★★★
They say write what you know, and Diana Feng certainly writes from the heart and lived experience in her one woman show Don’t Call Me China Doll, where she tackles belonging and identity in the acting industry as an East Asian actress in the West.
It is no new conception that female actors are often so far penned into their typecast they hit a point of no return professionally. This is true of women of all backgrounds, but even more true when you add the intersectional struggle of women of colour.
Anna May Wong was the first Asian-American actress to rise to fame in the mid 20th century, a public figure Feng uses as a stimulus for her piece. As she prepares to play Wong in a new biopic in the present day, she directly compares herself to her as an actress in today’s climate, finding herself still confounded and limited by racial stereotypes that have come to shape her career.
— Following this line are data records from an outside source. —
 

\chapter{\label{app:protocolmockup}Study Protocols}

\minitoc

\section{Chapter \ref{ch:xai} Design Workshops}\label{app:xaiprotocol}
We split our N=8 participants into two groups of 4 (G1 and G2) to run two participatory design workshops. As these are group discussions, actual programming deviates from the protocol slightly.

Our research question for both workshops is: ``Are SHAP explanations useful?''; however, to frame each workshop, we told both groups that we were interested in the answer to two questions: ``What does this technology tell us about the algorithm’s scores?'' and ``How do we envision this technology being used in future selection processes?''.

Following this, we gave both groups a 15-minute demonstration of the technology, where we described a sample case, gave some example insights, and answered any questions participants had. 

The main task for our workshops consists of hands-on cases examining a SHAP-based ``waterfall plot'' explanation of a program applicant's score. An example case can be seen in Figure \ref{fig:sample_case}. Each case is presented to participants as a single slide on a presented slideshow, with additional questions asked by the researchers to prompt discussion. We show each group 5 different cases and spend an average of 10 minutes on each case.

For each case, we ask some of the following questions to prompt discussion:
Feng is presented as a flawed character, as she openly discusses being stuck between wanting to honour her heritage in her work whilst not perpetuating harmful stereotypes further. There is a lovely intimacy and humanity to the piece as Feng passes through a plethora of human emotion, highlighting the complexity of the representation.
There is a great deal of underlying humour as she conversationally delivers stories about her tiresome experiences at auditions, where, as an East Asian actress she is limited to playing familiar archetypes we have all seen on TV such as the assassin, the exotic sex-worker or the dragon lady- which she does with a tickling accuracy. She does well to involve the audience as she enlists the help of two members, asking them to come up onto the stage read from a script where she is auditioning to play yet another binary, soulless stereotype.
Although told with a bitter-sweet humour, the underlying core of the piece is that the acting industry is still as inherently racist as in the 20th century.
The set is a little too simple, made up of thrown together washing machines drawn onto boxes and although she successfully transforms herself into the other characters she slips in and out of, the story and exactly where she is, is a little hard to follow and a slightly slicker structure and a more polished set would certainly help to contextualise and help us focus on the important themes being discussed.
Despite this, Diana Feng is an experienced, intelligent and engaging performer who commands the space and her audience well. Overall, she has created a show that is packed with integrity, education and has opened up a vital conversation about representation. Don’t Call Me China Doll deserves a larger audience.
Don’t Call Me China Doll is playing at Underbelly, Bristo Square until 26 August as a part of the Edinburgh Fringe Festival 2024.